Polo Grounds - The Final Years

The Final Years

The Polo Grounds' end was somewhat anticlimactic, especially compared to other "Jewel Box" parks. Part of the problem was that the stadium was not well maintained from the late 1940s onward; while the baseball Giants owned the stadium, they did not own the parcel where it stood. Also, the neighborhood around the stadium had gone to seed by the early 1950s. All of this combined to severely hold down ticket sales, even when the Giants played well. In 1954, for instance, the baseball Giants only drew 1.1 million fans (compared to over 2 million for the Milwaukee Braves) even as they won the World Series.

The football Giants left for Yankee Stadium across the Harlem River following the 1955 NFL season, and the baseball Giants' disastrous 1956 season (most of which they spent in last place before a late-season surge moved them up to 6th) caused a further drag on ticket sales. The Giants' 1956 attendance was less than half of the figure for the Giants' World Series-winning 1954 season. That meant little to no money for stadium upkeep.

Frustrated with the subsequent obsolescence and dilapidated condition of the Polo Grounds and the inability to secure a more modern stadium in the New York area, the Giants announced on August 19, 1957, that they would move following that season, after nearly three-quarters of a century, to San Francisco, California, following the Dodgers to the West Coast. The Giants had won five World Series championships in the Polo Grounds. The ballpark then sat largely vacant for nearly three years, until the newly-formed Titans (present-day New York Jets) began play in 1960, followed by the newly-formed Mets in 1962, using the Polo Grounds as an interim home while Shea Stadium was being built. (As a 1962 baseball magazine noted, "The Mets will have to play in the Polo Grounds, hardly the last word in 20th Century stadia.")

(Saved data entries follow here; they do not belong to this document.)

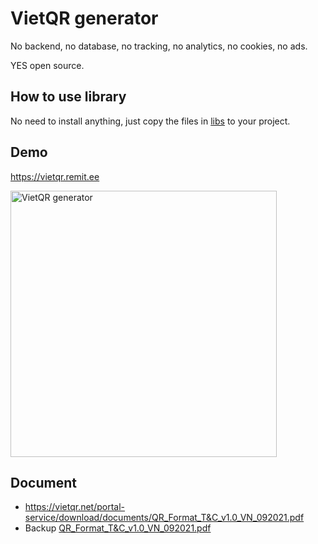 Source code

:# VietQR generator

No backend, no database, no tracking, no analytics, no cookies, no ads.

YES open source.

## How to use library

No need to install anything, just copy the files in [libs](./libs) to your project.

## Demo

<https://vietqr.remit.ee>

<img width="426" alt="VietQR generator" src="https://github.com/openhoangnc/vietqr/assets/20717116/5f078eea-9c7e-4b61-b514-717d9f6c7489">

## Document
- https://vietqr.net/portal-service/download/documents/QR_Format_T&C_v1.0_VN_092021.pdf
- Backup [QR_Format_T&C_v1.0_VN_092021.pdf](./QR_Format_T&C_v1.0_VN_092021.pdf)
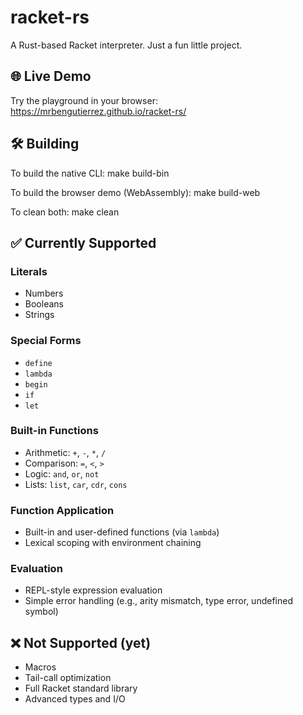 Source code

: # racket-rs

A Rust-based Racket interpreter. Just a fun little project.

## 🌐 Live Demo

Try the playground in your browser:  
https://mrbengutierrez.github.io/racket-rs/

## 🛠 Building

To build the native CLI:
make build-bin

To build the browser demo (WebAssembly):
make build-web

To clean both:
make clean

## ✅ Currently Supported

### Literals
- Numbers
- Booleans
- Strings

### Special Forms
- `define`
- `lambda`
- `begin`
- `if`
- `let`

### Built-in Functions
- Arithmetic: `+`, `-`, `*`, `/`
- Comparison: `=`, `<`, `>`
- Logic: `and`, `or`, `not`
- Lists: `list`, `car`, `cdr`, `cons`

### Function Application
- Built-in and user-defined functions (via `lambda`)
- Lexical scoping with environment chaining

### Evaluation
- REPL-style expression evaluation
- Simple error handling (e.g., arity mismatch, type error, undefined symbol)

## ❌ Not Supported (yet)
- Macros
- Tail-call optimization
- Full Racket standard library
- Advanced types and I/O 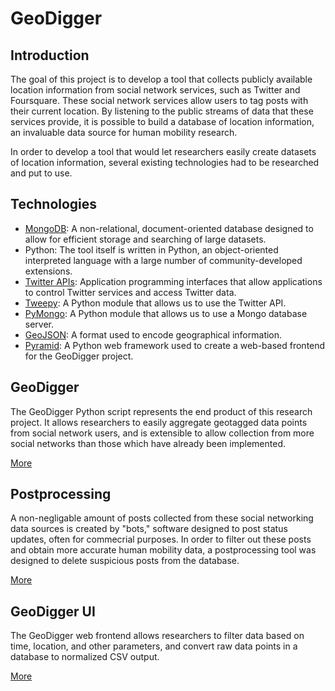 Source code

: GeoDigger
=========

## Introduction

The goal of this project is to develop a tool that collects publicly
available location information from social network services, such as
Twitter and Foursquare. These social network services allow users to tag
posts with their current location. By listening to the public streams of
data that these services provide, it is possible to build a database of
location information, an invaluable data source for human mobility
research.

In order to develop a tool that would let researchers easily create
datasets of location information, several existing technologies had to be
researched and put to use.

## Technologies

* [MongoDB](mongodb.md):
    A non-relational, document-oriented database designed to allow for
    efficient storage and searching of large datasets.
* Python:
    The tool itself is written in Python, an object-oriented interpreted
    language with a large number of community-developed extensions.
* [Twitter APIs](twitter.md):
    Application programming interfaces that allow applications to
    control Twitter services and access Twitter data.
* [Tweepy](tweepy.md):
    A Python module that allows us to use the Twitter API.
* [PyMongo](mongodb.md#about-pymongo):
    A Python module that allows us to use a Mongo database server.
* [GeoJSON](geojson.md):
    A format used to encode geographical information.
* [Pyramid](pyramid.md):
    A Python web framework used to create a web-based frontend for the
    GeoDigger project.

## GeoDigger

The GeoDigger Python script represents the end product of this research
project. It allows researchers to easily aggregate geotagged data points
from social network users, and is extensible to allow collection from
more social networks than those which have already been implemented.

[More](geodigger.md)

## Postprocessing

A non-negligable amount of posts collected from these social networking
data sources is created by "bots," software designed to post status
updates, often for commecrial purposes. In order to filter out these
posts and obtain more accurate human mobility data, a postprocessing
tool was designed to delete suspicious posts from the database.

[More]()

## GeoDigger UI

The GeoDigger web frontend allows researchers to filter data based on
time, location, and other parameters, and convert raw data points in
a database to normalized CSV output.

[More](ui.md)

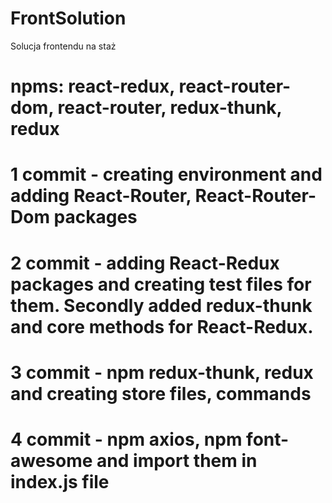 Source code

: # FrontSolution
Solucja frontendu na staż

# npms: react-redux, react-router-dom, react-router, redux-thunk, redux

# 1 commit - creating environment and adding React-Router, React-Router-Dom packages
# 2 commit - adding React-Redux packages and creating test files for them. Secondly added redux-thunk and core methods for React-Redux.
# 3 commit - npm redux-thunk, redux and creating store files, commands
# 4 commit - npm axios, npm font-awesome and import them in index.js file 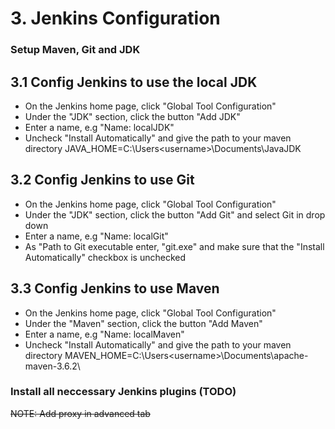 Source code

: # 3. Jenkins Configuration

### Setup Maven, Git and JDK

## 3.1 Config Jenkins to use the local JDK

- On the Jenkins home page, click "Global Tool Configuration"
- Under the "JDK" section, click the button "Add JDK"
- Enter a name, e.g "Name: localJDK"
- Uncheck "Install Automatically" and give the path to your maven directory JAVA_HOME=C:\Users\<username>\Documents\JavaJDK


## 3.2 Config Jenkins to use Git

- On the Jenkins home page, click "Global Tool Configuration"
- Under the "JDK" section, click the button "Add Git" and select Git in drop down
- Enter a name, e.g "Name: localGit"
- As "Path to Git executable enter, "git.exe" and make sure that the "Install Automatically" checkbox is unchecked


## 3.3 Config Jenkins to use Maven

- On the Jenkins home page, click "Global Tool Configuration"
- Under the "Maven" section, click the button "Add Maven"
- Enter a name, e.g "Name: localMaven"
- Uncheck "Install Automatically" and give the path to your maven directory MAVEN_HOME=C:\Users\<username>\Documents\apache-maven-3.6.2\


### Install all neccessary Jenkins plugins (TODO)

~~NOTE: Add proxy in advanced tab~~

In 1961, the city of New York decided to claim the land under eminent domain, for the purpose of condemning the stadium and building a high-rise housing project on the site. The Coogan family, which still owned the property, fought this effort until it was finally settled in the city's favor in 1967.

In the 1992 book The Gospel According to Casey, by Ira Berkow and Jim Kaplan, it is reported (p. 62) that in 1963, Mets manager Casey Stengel, who had bittersweet memories of his playing days at the Polo Grounds, had this to say during a rough outing to pitcher Tracy Stallard, whose greatest claim to fame had been giving up Roger Maris' 61st homer in 1961: "At the end of this season, they're gonna tear this joint down. The way you're pitchin', the right field section will be gone already!"

The final incarnation of the stadium was indeed demolished in 1964, and the Polo Grounds Towers public housing project opened on the site in 1968. Demolition of the Polo Grounds began in April of that year with the same wrecking ball (painted to look like a baseball) that had been used four years earlier on Ebbets Field. The wrecking crew wore Giants jerseys and tipped their hard hats to the historic stadium as they began the dismantling. It took a crew of 60 workers more than four months to level the structure. The site is now home to the Polo Grounds Towers, a public low-income housing project run by the New York City Housing Authority.